WORK TASK: Report all lines below with the word "from".

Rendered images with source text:
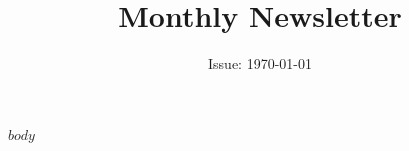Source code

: \documentclass{article}
\begin{document}
    \title{Monthly Newsletter}
    \date{Issue: \today}
    \maketitle
    $body$
\end{document}

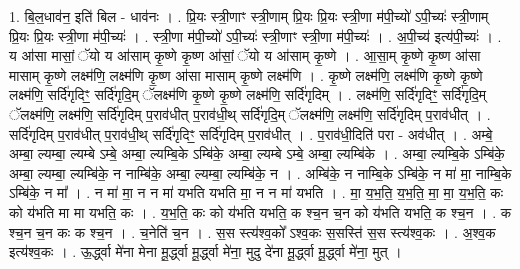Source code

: \documentclass[17pt]{extarticle}
\begin{document}
1. बि॒ल॒धाव॑न॒ इति॑ बिल - धाव॑नः । . प्रि॒यः स्त्री॒णाꣳ स्त्री॒णाम् प्रि॒यः प्रि॒यः स्त्री॒णा म॑पी॒च्यो॑ ऽपी॒च्यः॑ स्त्री॒णाम् प्रि॒यः प्रि॒यः स्त्री॒णा म॑पी॒च्यः॑ । . स्त्री॒णा म॑पी॒च्यो॑ ऽपी॒च्यः॑ स्त्री॒णाꣳ स्त्री॒णा म॑पी॒च्यः॑ । . अ॒पी॒च्य॑ इत्य॑पी॒च्यः॑ । . य आ॑सा मासां॒ ॅयो य आ॑साम् कृ॒ष्णे कृ॒ष्ण आ॑सां॒ ॅयो य आ॑साम् कृ॒ष्णे । . आ॒सा॒म् कृ॒ष्णे कृ॒ष्ण आ॑सा मासाम् कृ॒ष्णे लक्ष्म॑णि॒ लक्ष्म॑णि कृ॒ष्ण आ॑सा मासाम् कृ॒ष्णे लक्ष्म॑णि । . कृ॒ष्णे लक्ष्म॑णि॒ लक्ष्म॑णि कृ॒ष्णे कृ॒ष्णे लक्ष्म॑णि॒ सर्दि॑गृदिꣳ॒॒ सर्दि॑गृदि॒म् ॅलक्ष्म॑णि कृ॒ष्णे कृ॒ष्णे लक्ष्म॑णि॒ सर्दि॑गृदिम् । . लक्ष्म॑णि॒ सर्दि॑गृदिꣳ॒॒ सर्दि॑गृदि॒म् ॅलक्ष्म॑णि॒ लक्ष्म॑णि॒ सर्दि॑गृदिम् प॒राव॑धीत् प॒राव॑धी॒थ् सर्दि॑गृदि॒म् ॅलक्ष्म॑णि॒ लक्ष्म॑णि॒ सर्दि॑गृदिम् प॒राव॑धीत् । . सर्दि॑गृदिम् प॒राव॑धीत् प॒राव॑धी॒थ् सर्दि॑गृदिꣳ॒॒ सर्दि॑गृदिम् प॒राव॑धीत् । . प॒राव॑धी॒दिति॑ परा - अव॑धीत् । . अम्बे॒ अम्बा॒ ल्यम्बा॒ ल्यम्बे ऽम्बे॒ अम्बा॒ ल्यम्बि॒के ऽम्बि॑के॒ अम्बा॒ ल्यम्बे ऽम्बे॒ अम्बा॒ ल्यम्बि॑के । . अम्बा॒ ल्यम्बि॒के ऽम्बि॑के॒ अम्बा॒ ल्यम्बा॒ ल्यम्बि॑के॒ न नाम्बि॑के॒ अम्बा॒ ल्यम्बा॒ ल्यम्बि॑के॒ न । . अम्बि॑के॒ न नाम्बि॒के ऽम्बि॑के॒ न मा॑ मा॒ नाम्बि॒के ऽम्बि॑के॒ न मा᳚ । . न मा॑ मा॒ न न मा॑ यभति यभति मा॒ न न मा॑ यभति । . मा॒ य॒भ॒ति॒ य॒भ॒ति॒ मा॒ मा॒ य॒भ॒ति॒ कः को य॑भति मा मा यभति॒ कः । . य॒भ॒ति॒ कः को य॑भति यभति॒ क श्च॒न च॒न को य॑भति यभति॒ क श्च॒न । . क श्च॒न च॒न कः क श्च॒न । . च॒नेति॑ च॒न । . स॒स स्त्य॑श्व॒को᳚ ऽश्व॒कः स॒सस्ति॑ स॒स स्त्य॑श्व॒कः । . अ॒श्व॒क इत्य॑श्व॒कः । . ऊ॒र्द्ध्वा मे॑ना मेना मू॒र्द्ध्वा मू॒र्द्ध्वा मे॑ना॒ मुदु दे॑ना मू॒र्द्ध्वा मू॒र्द्ध्वा मे॑ना॒ मुत् । \newline
\end{document}
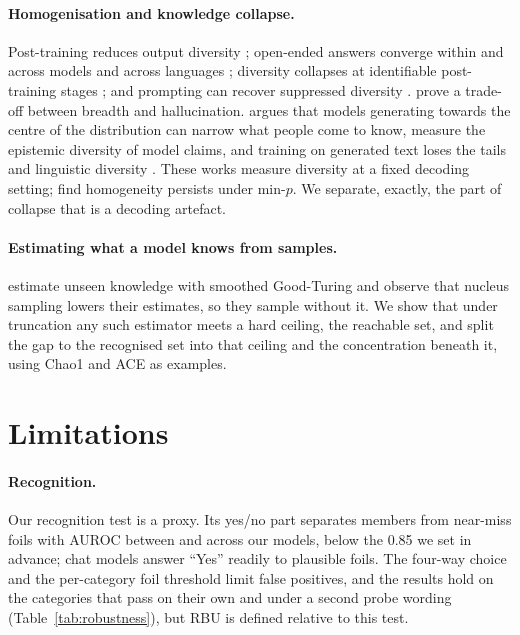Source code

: \documentclass[11pt]{article}
\begin{document}
\paragraph{Homogenisation and knowledge collapse.} Post-training reduces output diversity \citep{kirk2024understanding}; open-ended answers converge within and across models \citep{jiang2025hivemind} and across languages \citep{davey2026multilingual}; diversity collapses at identifiable post-training stages \citep{karouzos2026diversity}; and prompting can recover suppressed diversity \citep{zhang2026verbalized}. \citet{kalavasis2025limits} prove a trade-off between breadth and hallucination. \citet{peterson2025collapse} argues that models generating towards the centre of the distribution can narrow what people come to know, \citet{wright2026epistemic} measure the epistemic diversity of model claims, and training on generated text loses the tails \citep{shumailov2024collapse} and linguistic diversity \citep{guo2024curious}. These works measure diversity at a fixed decoding setting; \citet{jiang2025hivemind} find homogeneity persists under min-$p$. We separate, exactly, the part of collapse that is a decoding artefact.

\paragraph{Estimating what a model knows from samples.} \citet{li2025unseen} estimate unseen knowledge with smoothed Good-Turing and observe that nucleus sampling lowers their estimates, so they sample without it. We show that under truncation any such estimator meets a hard ceiling, the reachable set, and split the gap to the recognised set into that ceiling and the concentration beneath it, using Chao1 \citep{chao1984nonparametric} and ACE \citep{chao1992coverage} as examples.

\section*{Limitations}\label{sec:limitations}

\paragraph{Recognition.} Our recognition test is a proxy. Its yes/no part separates members from near-miss foils with AUROC between \rcAurocMin{} and \rcAurocMax{} across our models, below the 0.85 we set in advance; chat models answer ``Yes'' readily to plausible foils. The four-way choice and the per-category foil threshold limit false positives, and the results hold on the categories that pass on their own and under a second probe wording (Table~\ref{tab:robustness}), but RBU is defined relative to this test. \pdAskDirectly{}
\end{document}
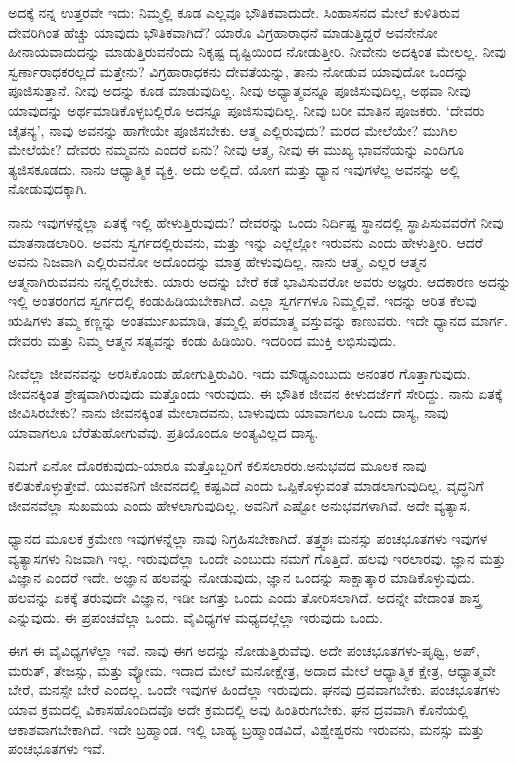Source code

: ಅದಕ್ಕೆ ನನ್ನ ಉತ್ತರವೇ ಇದು: ನಿಮ್ಮಲ್ಲಿ ಕೂಡ ಎಲ್ಲವೂ ಭೌತಿಕವಾದುದೇ. ಸಿಂಹಾಸನದ ಮೇಲೆ ಕುಳಿತಿರುವ ದೇವರಿಗಿಂತ ಹೆಚ್ಚು ಯಾವುದು ಭೌತಿಕವಾಗಿದೆ? ಯಾರೊ ವಿಗ್ರಹಾರಾಧನೆ ಮಾಡುತ್ತಿದ್ದರೆ ಅವನೇನೋ ಹೀನಾಯವಾದುದನ್ನು ಮಾಡುತ್ತಿರುವನೆಂದು ನಿಕೃಷ್ಟ ದೃಷ್ಟಿಯಿಂದ ನೋಡುತ್ತೀರಿ. ನೀವೇನು ಅದಕ್ಕಿಂತ ಮೇಲಲ್ಲ. ನೀವು ಸ್ವರ್ಣಾರಾಧಕರಲ್ಲದೆ ಮತ್ತೇನು? ವಿಗ್ರಹಾರಾಧಕನು ದೇವತೆಯನ್ನು, ತಾನು ನೋಡುವ ಯಾವುದೋ ಒಂದನ್ನು ಪೂಜಿಸುತ್ತಾನೆ. ನೀವು ಅದನ್ನು ಕೂಡ ಮಾಡುವುದಿಲ್ಲ. ನೀವು ಅಧ್ಯಾತ್ಮವನ್ನೂ ಪೂಜಿಸುವುದಿಲ್ಲ, ಅಥವಾ ನೀವು ಯಾವುದನ್ನು ಅರ್ಥಮಾಡಿಕೊಳ್ಳಬಲ್ಲಿರೊ ಅದನ್ನೂ ಪೂಜಿಸುವುದಿಲ್ಲ. ನೀವು ಬರೀ ಮಾತಿನ ಪೂಜಕರು. `ದೇವರು ಚೈತನ್ಯ', ನಾವು ಅವನನ್ನು ಹಾಗೇಯೇ ಪೂಜಿಸಬೇಕು. ಆತ್ಮ ಎಲ್ಲಿರುವುದು? ಮರದ ಮೇಲೆಯೇ? ಮುಗಿಲ ಮೇಲೆಯೇ? ದೇವರು ನಮ್ಮವನು ಎಂದರೆ ಏನು? ನೀವು ಆತ್ಮ, ನೀವು ಈ ಮುಖ್ಯ ಭಾವನೆಯನ್ನು ಎಂದಿಗೂ ತ್ಯಜಿಸಕೂಡದು. ನಾನು ಆಧ್ಯಾತ್ಮಿಕ ವ್ಯಕ್ತಿ. ಅದು ಅಲ್ಲಿದೆ. ಯೋಗ ಮತ್ತು ಧ್ಯಾನ ಇವುಗಳೆಲ್ಲ ಅವನನ್ನು ಅಲ್ಲಿ ನೋಡುವುದಕ್ಕಾಗಿ.

ನಾನು ಇವುಗಳನ್ನೆಲ್ಲಾ ಏತಕ್ಕೆ ಇಲ್ಲಿ ಹೇಳುತ್ತಿರುವುದು? ದೇವರನ್ನು ಒಂದು ನಿರ್ದಿಷ್ಟ ಸ್ಥಾನದಲ್ಲಿ ಸ್ಥಾಪಿಸುವವರೆಗೆ ನೀವು ಮಾತನಾಡಲಾರಿರಿ. ಅವನು ಸ್ವರ್ಗದಲ್ಲಿರುವನು, ಮತ್ತು ಇನ್ನು ಎಲ್ಲೆಲ್ಲೋ ಇರುವನು ಎಂದು ಹೇಳುತ್ತೀರಿ. ಆದರೆ ಅವನು ನಿಜವಾಗಿ ಎಲ್ಲಿರುವನೋ ಅದೊಂದನ್ನು ಮಾತ್ರ ಹೇಳುವುದಿಲ್ಲ. ನಾನು ಆತ್ಮ, ಎಲ್ಲರ ಆತ್ಮನ ಆತ್ಮನಾಗಿರುವವನು ನನ್ನಲ್ಲಿರಬೇಕು. ಯಾರು ಅದನ್ನು ಬೇರೆ ಕಡೆ ಭಾವಿಸುವರೋ ಅವರು ಅಜ್ಞರು. ಆದಕಾರಣ ಅದನ್ನು ಇಲ್ಲಿ ಅಂತರಂಗದ ಸ್ವರ್ಗದಲ್ಲಿ ಕಂಡುಹಿಡಿಯಬೇಕಾಗಿದೆ. ಎಲ್ಲಾ ಸ್ವರ್ಗಗಳೂ ನಿಮ್ಮಲ್ಲಿವೆ. ಇದನ್ನು ಅರಿತ ಕೆಲವು ಋಷಿಗಳು ತಮ್ಮ ಕಣ್ಣನ್ನು ಅಂತರ್ಮುಖಮಾಡಿ, ತಮ್ಮಲ್ಲಿ ಪರಮಾತ್ಮ ವಸ್ತುವನ್ನು ಕಾಣುವರು. ಇದೇ ಧ್ಯಾನದ ಮಾರ್ಗ. ದೇವರು ಮತ್ತು ನಿಮ್ಮ ಆತ್ಮನ ಸತ್ಯವನ್ನು ಕಂಡು ಹಿಡಿಯಿರಿ. ಇದರಿಂದ ಮುಕ್ತಿ ಲಭಿಸುವುದು.

ನೀವೆಲ್ಲಾ ಜೀವನವನ್ನು ಅರಸಿಕೊಂಡು ಹೋಗುತ್ತಿರುವಿರಿ. ಇದು ಮೌಢ್ಯ\break ಎಂಬುದು ಅನಂತರ ಗೊತ್ತಾಗುವುದು. ಜೀವನಕ್ಕಿಂತ ಶ್ರೇಷ್ಠವಾಗಿರುವುದು ಮತ್ತೊಂದು ಇರುವುದು. ಈ ಭೌತಿಕ ಜೀವನ ಕೀಳುದರ್ಜೆಗೆ ಸೇರಿದ್ದು. ನಾನು ಏತಕ್ಕೆ ಜೀವಿಸಿರಬೇಕು? ನಾನು ಜೀವನಕ್ಕಿಂತ ಮೇಲಾದವನು, ಬಾಳುವುದು ಯಾವಾಗಲೂ ಒಂದು ದಾಸ್ಯ, ನಾವು ಯಾವಾಗಲೂ ಬೆರೆತುಹೋಗುವೆವು. ಪ್ರತಿಯೊಂದೂ ಅಂತ್ಯವಿಲ್ಲದ ದಾಸ್ಯ.

ನಿಮಗೆ ಏನೋ ದೊರಕುವುದು-ಯಾರೂ ಮತ್ತೊಬ್ಬರಿಗೆ ಕಲಿಸಲಾರರು.\break ಅನುಭವದ ಮೂಲಕ ನಾವು ಕಲಿತುಕೊಳ್ಳುತ್ತೇವೆ. ಯುವಕನಿಗೆ ಜೀವನದಲ್ಲಿ ಕಷ್ಟವಿದೆ ಎಂದು ಒಪ್ಪಿಕೊಳ್ಳುವಂತೆ ಮಾಡಲಾಗುವುದಿಲ್ಲ. ವೃದ್ಧನಿಗೆ ಜೀವನವೆಲ್ಲಾ ಸುಖಮಯ ಎಂದು ಹೇಳಲಾಗುವುದಿಲ್ಲ. ಅವನಿಗೆ ಎಷ್ಟೋ ಅನುಭವಗಳಾಗಿವೆ. ಅದೇ ವ್ಯತ್ಯಾಸ.

ಧ್ಯಾನದ ಮೂಲಕ ಕ್ರಮೇಣ ಇವುಗಳನ್ನೆಲ್ಲಾ ನಾವು ನಿಗ್ರಹಿಸಬೇಕಾಗಿದೆ. ತತ್ತ್ವಶಃ ಮನಸ್ಸು ಪಂಚಭೂತಗಳು ಇವುಗಳ ವ್ಯತ್ಯಾಸಗಳು ನಿಜವಾಗಿ ಇಲ್ಲ. ಇರುವುದೆಲ್ಲಾ ಒಂದೇ ಎಂಬುದು ನಮಗೆ ಗೊತ್ತಿದೆ. ಹಲವು ಇರಲಾರವು. ಜ್ಞಾನ ಮತ್ತು ವಿಜ್ಞಾನ ಎಂದರೆ ಇದೇ. ಅಜ್ಞಾನ ಹಲವನ್ನು ನೋಡುವುದು, ಜ್ಞಾನ ಒಂದನ್ನು ಸಾಕ್ಷಾತ್ಕಾರ ಮಾಡಿಕೊಳ್ಳುವುದು. ಹಲವನ್ನು ಏಕಕ್ಕೆ ತರುವುದೇ ವಿಜ್ಞಾನ, ಇಡೀ ಜಗತ್ತು ಒಂದು ಎಂದು ತೋರಿಸಲಾಗಿದೆ. ಅದನ್ನೇ ವೇದಾಂತ ಶಾಸ್ತ್ರ ಎನ್ನುವುದು. ಈ ಪ್ರಪಂಚವೆಲ್ಲಾ ಒಂದು. ವೈವಿಧ್ಯಗಳ ಮಧ್ಯದಲ್ಲೆಲ್ಲಾ ಇರುವುದು ಒಂದು.

ಈಗ ಈ ವೈವಿಧ್ಯಗಳೆಲ್ಲಾ ಇವೆ. ನಾವು ಈಗ ಅದನ್ನು ನೋಡುತ್ತಿರುವೆವು. ಅದೇ ಪಂಚಭೂತಗಳು-ಪೃಥ್ವಿ, ಅಪ್, ಮರುತ್, ತೇಜಸ್ಸು, ಮತ್ತು ವ್ಯೋಮ. ಇದಾದ ಮೇಲೆ ಮನೋಕ್ಷೇತ್ರ, ಅದಾದ ಮೇಲೆ ಆಧ್ಯಾತ್ಮಿಕ ಕ್ಷೇತ್ರ, ಆಧ್ಯಾತ್ಮವೇ ಬೇರೆ, ಮನಸ್ಸೇ ಬೇರೆ ಎಂದಲ್ಲ. ಒಂದೇ ಇವುಗಳ ಹಿಂದೆಲ್ಲಾ ಇರುವುದು. ಘನವು ದ್ರವವಾಗಬೇಕು. ಪಂಚಭೂತಗಳು ಯಾವ ಕ್ರಮದಲ್ಲಿ ವಿಕಾಸಹೊಂದಿದವೊ ಅದೇ ಕ್ರಮದಲ್ಲಿ ಅವು ಹಿಂತಿರುಗಬೇಕು. ಘನ ದ್ರವವಾಗಿ ಕೊನೆಯಲ್ಲಿ ಆಕಾಶವಾಗಬೇಕಾಗಿದೆ. ಇದೇ ಬ್ರಹ್ಮಾಂಡ. ಇಲ್ಲಿ ಬಾಹ್ಯ ಬ್ರಹ್ಮಾಂಡವಿದೆ, ವಿಶ್ವೇಶ್ವರನು ಇರುವನು, ಮನಸ್ಸು ಮತ್ತು ಪಂಚಭೂತಗಳು ಇವೆ.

SOLUTION FOR THIS PROBLEM:
\paragraph{Estimating what a model knows from samples.} \citet{li2025unseen} estimate unseen knowledge with smoothed Good-Turing and observe that nucleus sampling lowers their estimates, so they sample without it. We show that under truncation any such estimator meets a hard ceiling, the reachable set, and split the gap to the recognised set into that ceiling and the concentration beneath it, using Chao1 \citep{chao1984nonparametric} and ACE \citep{chao1992coverage} as examples.
\paragraph{Recognition.} Our recognition test is a proxy. Its yes/no part separates members from near-miss foils with AUROC between \rcAurocMin{} and \rcAurocMax{} across our models, below the 0.85 we set in advance; chat models answer ``Yes'' readily to plausible foils. The four-way choice and the per-category foil threshold limit false positives, and the results hold on the categories that pass on their own and under a second probe wording (Table~\ref{tab:robustness}), but RBU is defined relative to this test. \pdAskDirectly{}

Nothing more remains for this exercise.